Data entries:
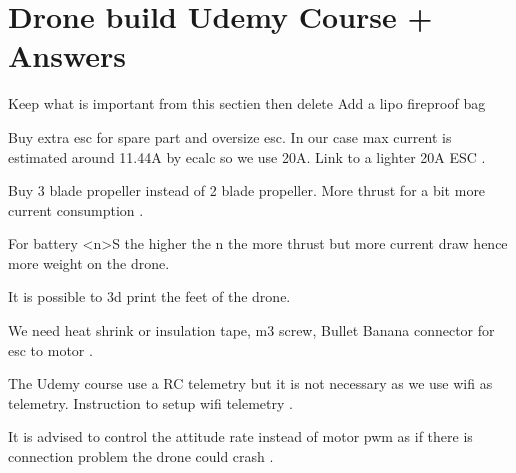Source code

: \section{Drone build Udemy Course + Answers}
    {\color{red} Keep what is important from this sectien then delete}
    Add a lipo fireproof bag
    
    Buy extra esc for spare part and oversize esc. In our case max current is estimated around 11.44A by ecalc so we use 20A. Link to a lighter 20A ESC \cite{bangood_racerstar}.
    
    Buy 3 blade propeller instead of 2 blade propeller. More thrust for a bit more current consumption \cite{bangood_propeller_3_blade}.
    
    For battery <n>S the higher the n the more thrust but more current draw hence more weight on the drone.
    
    It is possible to 3d print the feet of the drone.
    
    We need heat shrink or insulation tape, m3 screw, Bullet Banana connector for esc to motor \cite{bangood_bullet_banana_connector}.
    
    The Udemy course use a RC telemetry but it is not necessary as we use wifi as telemetry. Instruction to setup wifi telemetry \cite{emlid_ardupilot_installation}.
    
    
    It is advised to control the attitude rate instead of motor pwm as if there is connection problem the drone could crash \cite{px4_low_level_control}.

• _About this exercise_
A word-for-word copy of all the data, without pictures, is the expected output.

• _Answer_
Source code

: \section{Drone build Udemy Course + Answers}
    {\color{red} Keep what is important from this sectien then delete}
    Add a lipo fireproof bag
    
    Buy extra esc for spare part and oversize esc. In our case max current is estimated around 11.44A by ecalc so we use 20A. Link to a lighter 20A ESC \cite{bangood_racerstar}.
    
    Buy 3 blade propeller instead of 2 blade propeller. More thrust for a bit more current consumption \cite{bangood_propeller_3_blade}.
    
    For battery <n>S the higher the n the more thrust but more current draw hence more weight on the drone.
    
    It is possible to 3d print the feet of the drone.
    
    We need heat shrink or insulation tape, m3 screw, Bullet Banana connector for esc to motor \cite{bangood_bullet_banana_connector}.
    
    The Udemy course use a RC telemetry but it is not necessary as we use wifi as telemetry. Instruction to setup wifi telemetry \cite{emlid_ardupilot_installation}.
    
    
    It is advised to control the attitude rate instead of motor pwm as if there is connection problem the drone could crash \cite{px4_low_level_control}.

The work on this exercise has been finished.